Dentro e fuori l’orbita del free jazz, intento a intercettare i flussi di un’epoca conflittuale ma travolgente nell’ostinarsi a suonare (da) Dio, di molti suoi pezzi Ayler avrebbe potuto dire, come l’eroe cortazariano: “questo l’ho suonato domani”.                      

Il suo affacciarsi laterale nel “romanzo” New Thing (Einaudi 2004) di Wu Ming 1 era perciò preventivabile anche se la sua voce, una delle tante invocate, è qui comprensibilmente sovrastata dai detti e fatti di un coro di testimonianze in cui giganteggia la figura di Stokely Carmichael. Ora sono tutti fantasmi e demoni, non solo Coltrane, e, invocatili, case e  clubs (vedi lo Slug’s Saloon, di cui nel box ayleriano si riproduce una reliquia) ne accolgono i gesti ossessivi.

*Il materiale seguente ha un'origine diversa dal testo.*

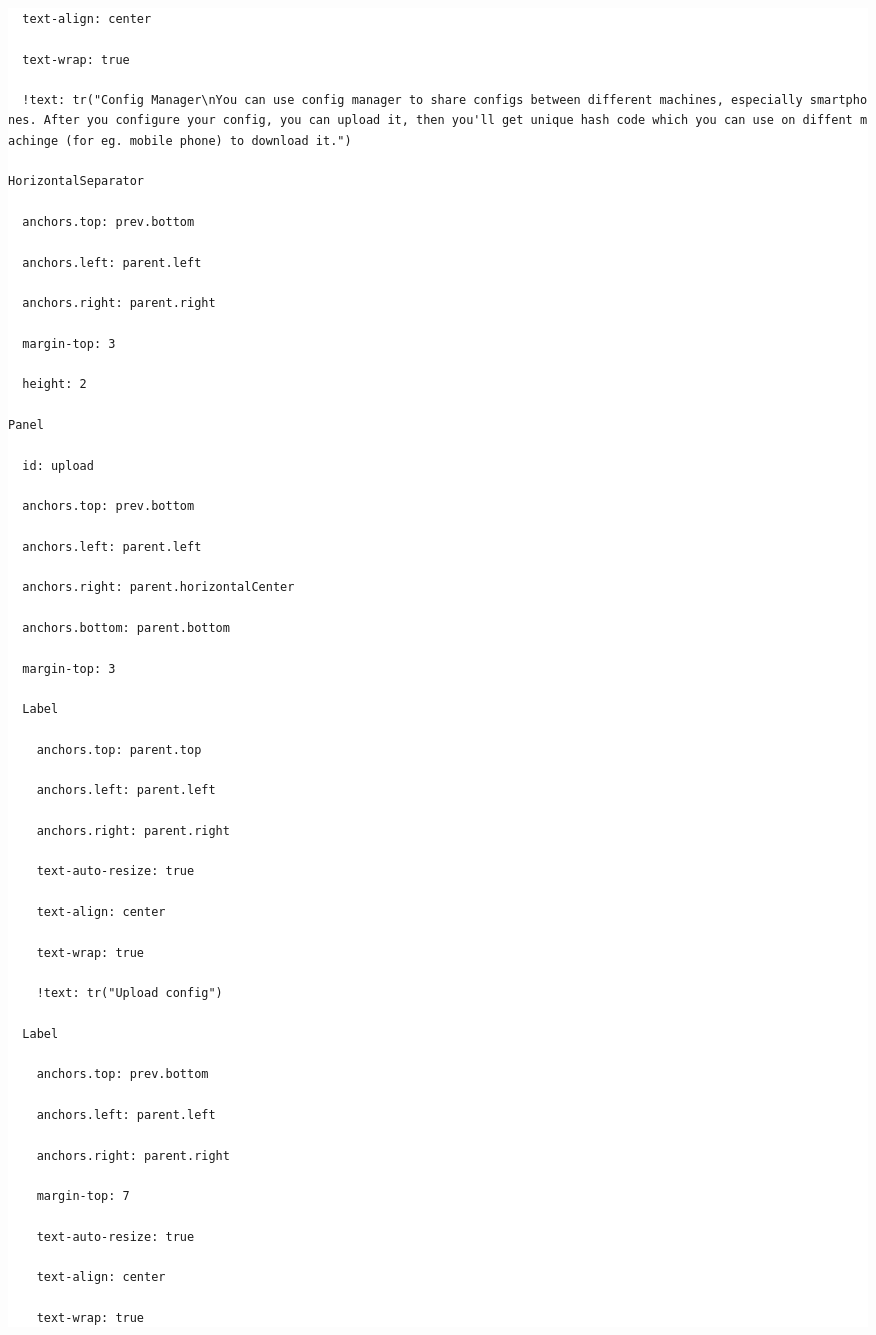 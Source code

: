       text-align: center

      text-wrap: true

      !text: tr("Config Manager\nYou can use config manager to share configs between different machines, especially smartphones. After you configure your config, you can upload it, then you'll get unique hash code which you can use on diffent machinge (for eg. mobile phone) to download it.")

    HorizontalSeparator

      anchors.top: prev.bottom

      anchors.left: parent.left

      anchors.right: parent.right

      margin-top: 3

      height: 2

    Panel

      id: upload

      anchors.top: prev.bottom

      anchors.left: parent.left

      anchors.right: parent.horizontalCenter

      anchors.bottom: parent.bottom

      margin-top: 3

      Label

        anchors.top: parent.top

        anchors.left: parent.left

        anchors.right: parent.right

        text-auto-resize: true

        text-align: center

        text-wrap: true

        !text: tr("Upload config")

      Label

        anchors.top: prev.bottom

        anchors.left: parent.left

        anchors.right: parent.right

        margin-top: 7

        text-auto-resize: true

        text-align: center

        text-wrap: true
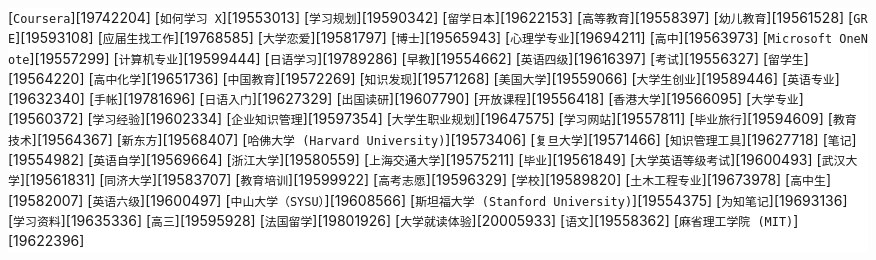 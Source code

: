[`Coursera`][19742204]
[`如何学习 X`][19553013]
[`学习规划`][19590342]
[`留学日本`][19622153]
[`高等教育`][19558397]
[`幼儿教育`][19561528]
[`GRE`][19593108]
[`应届生找工作`][19768585]
[`大学恋爱`][19581797]
[`博士`][19565943]
[`心理学专业`][19694211]
[`高中`][19563973]
[`Microsoft OneNote`][19557299]
[`计算机专业`][19599444]
[`日语学习`][19789286]
[`早教`][19554662]
[`英语四级`][19616397]
[`考试`][19556327]
[`留学生`][19564220]
[`高中化学`][19651736]
[`中国教育`][19572269]
[`知识发现`][19571268]
[`美国大学`][19559066]
[`大学生创业`][19589446]
[`英语专业`][19632340]
[`手帐`][19781696]
[`日语入门`][19627329]
[`出国读研`][19607790]
[`开放课程`][19556418]
[`香港大学`][19566095]
[`大学专业`][19560372]
[`学习经验`][19602334]
[`企业知识管理`][19597354]
[`大学生职业规划`][19647575]
[`学习网站`][19557811]
[`毕业旅行`][19594609]
[`教育技术`][19564367]
[`新东方`][19568407]
[`哈佛大学 (Harvard University)`][19573406]
[`复旦大学`][19571466]
[`知识管理工具`][19627718]
[`笔记`][19554982]
[`英语自学`][19569664]
[`浙江大学`][19580559]
[`上海交通大学`][19575211]
[`毕业`][19561849]
[`大学英语等级考试`][19600493]
[`武汉大学`][19561831]
[`同济大学`][19583707]
[`教育培训`][19599922]
[`高考志愿`][19596329]
[`学校`][19589820]
[`土木工程专业`][19673978]
[`高中生`][19582007]
[`英语六级`][19600497]
[`中山大学（SYSU）`][19608566]
[`斯坦福大学 (Stanford University)`][19554375]
[`为知笔记`][19693136]
[`学习资料`][19635336]
[`高三`][19595928]
[`法国留学`][19801926]
[`大学就读体验`][20005933]
[`语文`][19558362]
[`麻省理工学院 (MIT)`][19622396] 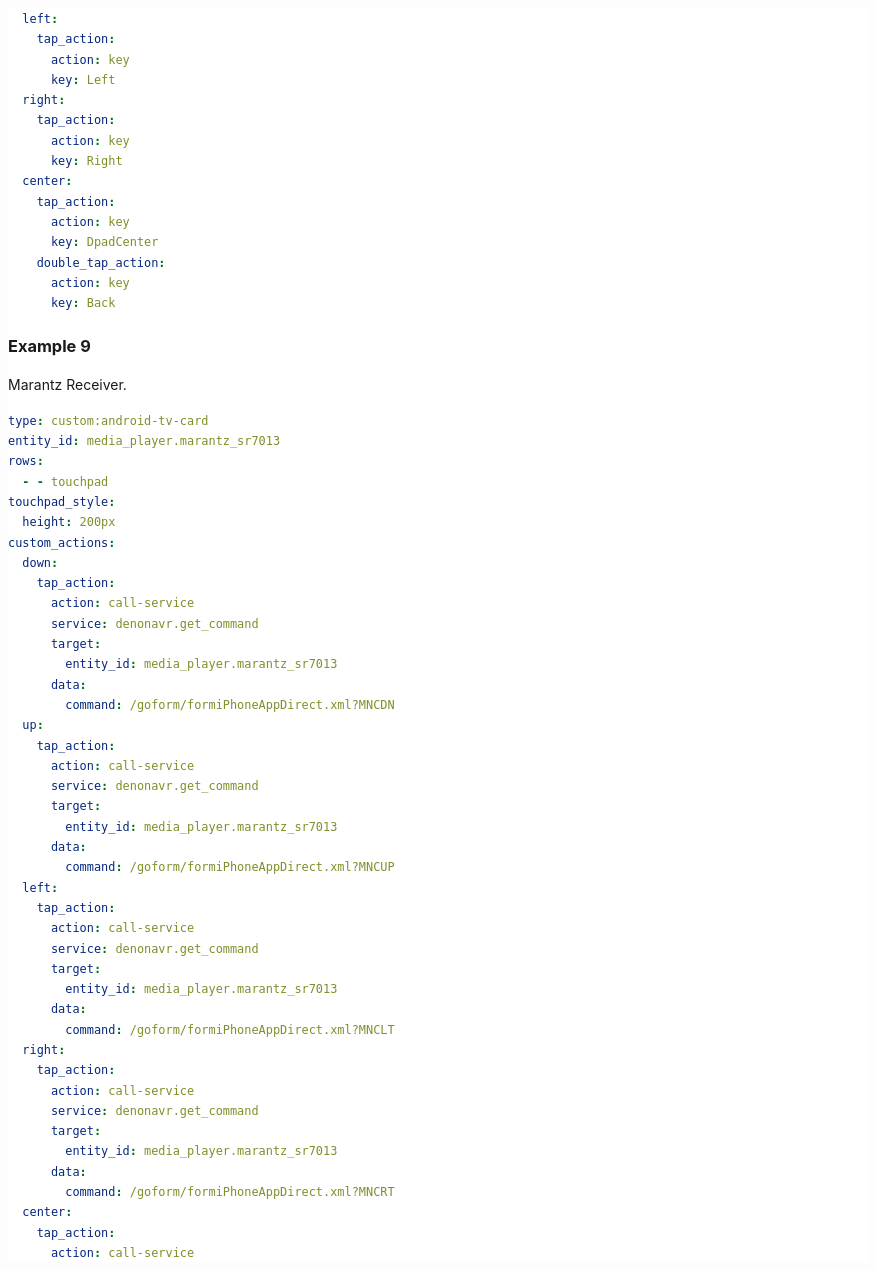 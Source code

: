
 ```yaml
  left:
    tap_action:
      action: key
      key: Left
  right:
    tap_action:
      action: key
      key: Right
  center:
    tap_action:
      action: key
      key: DpadCenter
    double_tap_action:
      action: key
      key: Back
```

### Example 9

Marantz Receiver.

```yaml
type: custom:android-tv-card
entity_id: media_player.marantz_sr7013
rows:
  - - touchpad
touchpad_style:
  height: 200px
custom_actions:
  down:
    tap_action:
      action: call-service
      service: denonavr.get_command
      target:
        entity_id: media_player.marantz_sr7013
      data:
        command: /goform/formiPhoneAppDirect.xml?MNCDN
  up:
    tap_action:
      action: call-service
      service: denonavr.get_command
      target:
        entity_id: media_player.marantz_sr7013
      data:
        command: /goform/formiPhoneAppDirect.xml?MNCUP
  left:
    tap_action:
      action: call-service
      service: denonavr.get_command
      target:
        entity_id: media_player.marantz_sr7013
      data:
        command: /goform/formiPhoneAppDirect.xml?MNCLT
  right:
    tap_action:
      action: call-service
      service: denonavr.get_command
      target:
        entity_id: media_player.marantz_sr7013
      data:
        command: /goform/formiPhoneAppDirect.xml?MNCRT
  center:
    tap_action:
      action: call-service
```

Evocando l’epoca, Wu Ming 1 registra il controcanto, plurilingue ma cupo, alla “summer of love” con l’amara consapevolezza delle occasioni non colte e affollando di referti lo spazio distante scavato dalla ribollente materia. Ogni teoria cospirativa appena deferentemente citata è subito virgolettata, il montaggio dell’inchiesta mette la sordina al grido esplicito; disabusato, il senno di poi non si incanta davanti all’ininterrotta teoria delle rivolte. È come se il peso documentario impedisse, anche quarant’anni dopo, d’immaginare e perseguire fino in fondo, con felice divagare, la ricchezza delle trame sciolte dalla zavorra del rimorso di ciò che non è stato.

Come Ayler venne dopo Parker, Wu Ming 1 presuppone Cortazar, ma tallonando il formicolare dei ghetti si nega ogni volo o delirio matematico (che pure è nelle sue corde) per non tradire, nell’unica ossessione poeiana, le molte lingue possibili di un testo vociante.